The following is a guest post* by a philosopher who went up for tenure this year.
(The author requested their name be withheld.)
Tenure in the Time of Corona
by Assistant Professor Z
We certainly do live in interesting times.
The novel coronavirus, and its follow-on disease COVID-19, have fundamentally altered the way that we teach, interact with our colleagues and students, and inhabit our social world. We are all on our heels, scrambling to create a new normal. But here’s the problem: the machinery of the academic world still continues to operate largely in accordance with pre-COVID-19 norms. Curricular changes still need approving, fall schedules still need to be set for registration, budgets still need to be submitted… and promotion and tenure files still need to be evaluated. It’s that last category that I worry about here—and not merely for self-interested reasons. I worry that, due to the limited bandwidth of our department chairs, deans, and provosts, the promotion and tenure process is not getting the attention it requires and deserves.
My own case provides an instructive example of how the promotion and tenure process is getting shortchanged in the time of corona. My department unanimously voted to support my tenure file, and according to colleagues, my external reviews were uniformly positive. I had a publication for every year on the tenure track, multiple book reviews, and a forthcoming book contract. Despite this evidence, the college-level committee voted that my research was insufficient for tenure, without any explanation; I was told to see my chair for details, who did not himself get any information that he could pass along to me. So I did the best I could based on conjecture: I formally secured the book contract, solicited four more letters about my research (maintaining confidentiality), and applied for senior positions elsewhere. Once I received an outside senior offer, I requested a meeting with my chair and dean. The dean simply refused to meet with us, citing my withdrawal of my tenure file earlier in the year (on his recommendation!) as grounds for refusing to look at my new material.

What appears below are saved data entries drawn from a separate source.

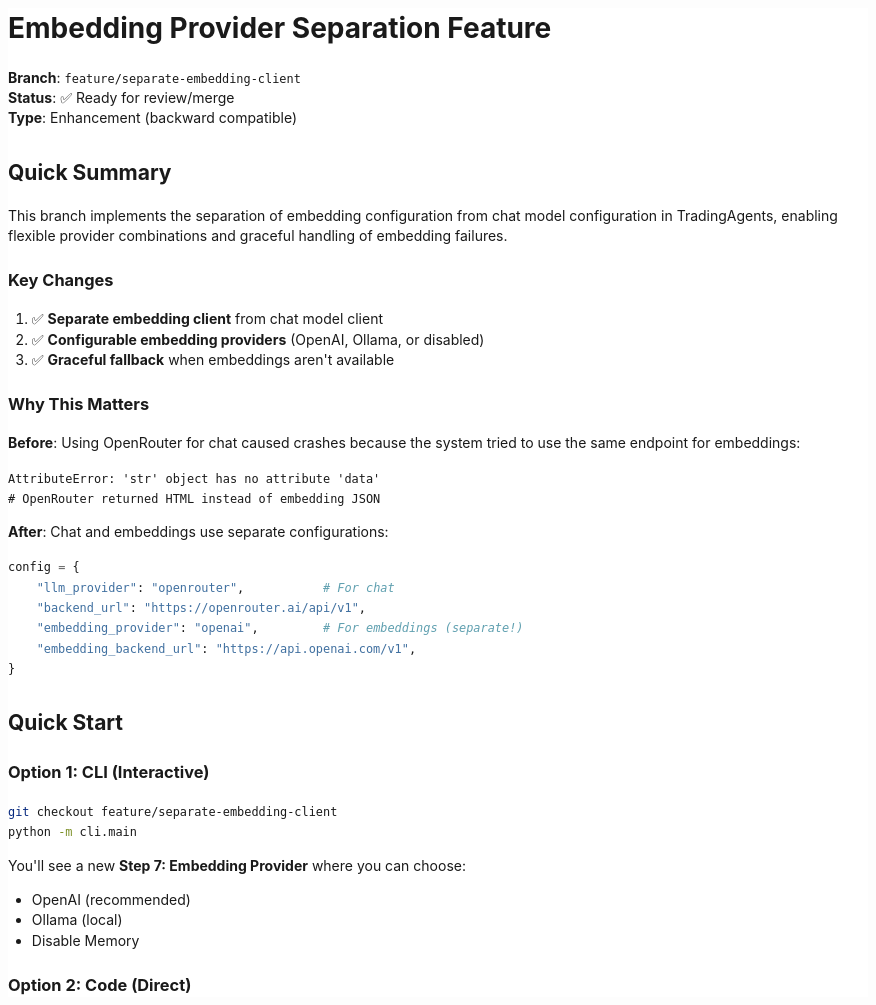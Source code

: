 # Embedding Provider Separation Feature

**Branch**: `feature/separate-embedding-client`  
**Status**: ✅ Ready for review/merge  
**Type**: Enhancement (backward compatible)

## Quick Summary

This branch implements the separation of embedding configuration from chat model configuration in TradingAgents, enabling flexible provider combinations and graceful handling of embedding failures.

### Key Changes

1. ✅ **Separate embedding client** from chat model client
2. ✅ **Configurable embedding providers** (OpenAI, Ollama, or disabled)
3. ✅ **Graceful fallback** when embeddings aren't available

### Why This Matters

**Before**: Using OpenRouter for chat caused crashes because the system tried to use the same endpoint for embeddings:
```
AttributeError: 'str' object has no attribute 'data'
# OpenRouter returned HTML instead of embedding JSON
```

**After**: Chat and embeddings use separate configurations:
```python
config = {
    "llm_provider": "openrouter",           # For chat
    "backend_url": "https://openrouter.ai/api/v1",
    "embedding_provider": "openai",         # For embeddings (separate!)
    "embedding_backend_url": "https://api.openai.com/v1",
}
```

## Quick Start

### Option 1: CLI (Interactive)

```bash
git checkout feature/separate-embedding-client
python -m cli.main
```

You'll see a new **Step 7: Embedding Provider** where you can choose:
- OpenAI (recommended)
- Ollama (local)
- Disable Memory

### Option 2: Code (Direct)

As this overly abbreviated description indicates, my case is complicated for a number of reasons. Not only is it outside the normal timeline for promotion and tenure, but it also includes new information that is material to the original verdict. It requires the careful consideration of the dean, the university-level promotion and tenure committee, and the provost. Since I have an outside offer, it would also be appropriate for the dean to engage in retention negotiations, and perhaps to make an exception to the regular tenure timeline in my case. These are all steps that, while perhaps not guaranteed, are fairly common in tenure decisions. But each of these steps takes administrative time and energy.

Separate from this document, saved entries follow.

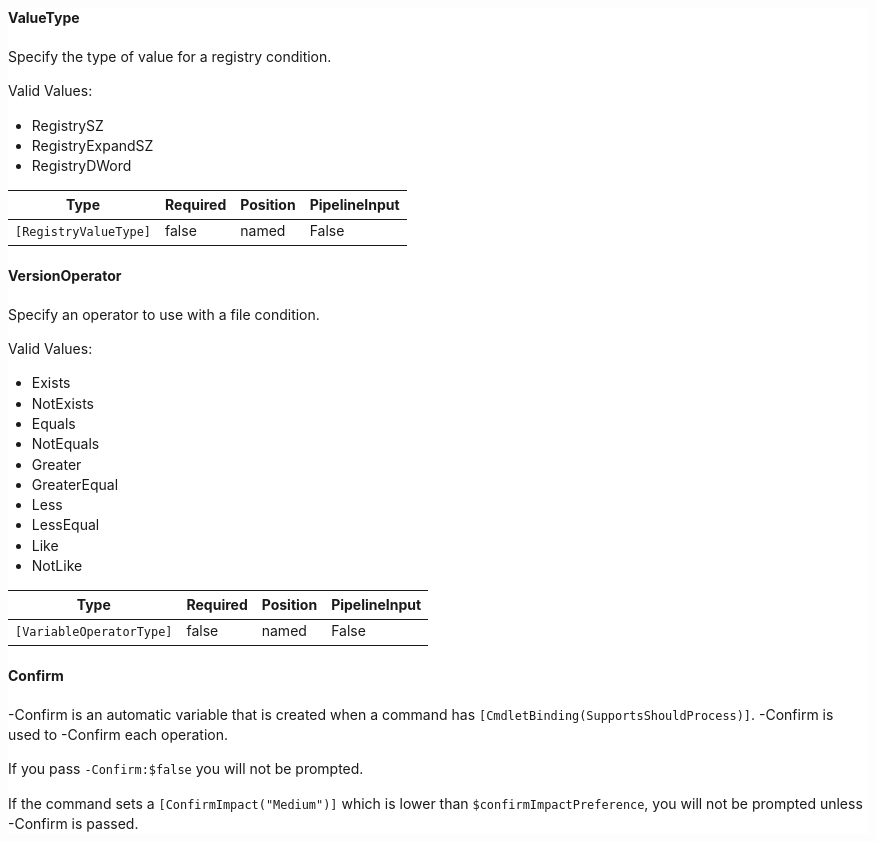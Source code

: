 
#### **ValueType**

Specify the type of value for a registry condition.



Valid Values:

* RegistrySZ
* RegistryExpandSZ
* RegistryDWord






|Type                 |Required|Position|PipelineInput|
|---------------------|--------|--------|-------------|
|`[RegistryValueType]`|false   |named   |False        |



#### **VersionOperator**

Specify an operator to use with a file condition.



Valid Values:

* Exists
* NotExists
* Equals
* NotEquals
* Greater
* GreaterEqual
* Less
* LessEqual
* Like
* NotLike






|Type                    |Required|Position|PipelineInput|
|------------------------|--------|--------|-------------|
|`[VariableOperatorType]`|false   |named   |False        |



#### **Confirm**
-Confirm is an automatic variable that is created when a command has ```[CmdletBinding(SupportsShouldProcess)]```.
-Confirm is used to -Confirm each operation.

If you pass ```-Confirm:$false``` you will not be prompted.


If the command sets a ```[ConfirmImpact("Medium")]``` which is lower than ```$confirmImpactPreference```, you will not be prompted unless -Confirm is passed.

And these are certainly uncommon times. COVID-19 has upended the possibility of administrators giving exceptional cases the time and energy that they deserve. It has devoured their ability to fulfill this, and all of their other, normal and appropriate administrative functions. Chairs, deans, and provosts are understandably busy creating contingency plans, demanding preparedness information from faculty, and projecting COVID-19 impacts. Given the external pressures, it’s reasonable for them to want to clear their plates of other items. But the functions of the university—especially the time-sensitive ones—still need to be performed. Grant applications, internal and external fellowship applications, sabbatical applications, summer research funding applications, and endowed chair offers whose tenure files need expedited evaluation still require quick but labor-intensive administrative approval. In short, the normal administrative tasks of deans and provosts cannot stop, and reasonable requests from faculty—especially career-altering ones—that are denied simply because of decreased bandwidth is short-term gain, but long-term loss. Exceptional cases cannot be swept under the rug or pushed to the side on procedural grounds simply because of COVID-19, even if it’s understandable why exhausted and overworked people would want them to be.
I do not know what will happen in my case. I don’t know if I’ll get the retention review that I’ve asked for, or if all promotion and tenure decisions will be postponed for a year, as is happening at other institutions. But I do know that if administrators get so caught up in COVID-19 tasks that they neglect their basic responsibilities, including the obligation to examine exceptional cases carefully and completely, they cause talented and dedicated faculty members to look—or go—elsewhere.
In the time of corona, important and time-sensitive administrative tasks—including thorough and proper vetting in the promotion and tenure process—cannot be sacrificed on the altar of the urgent.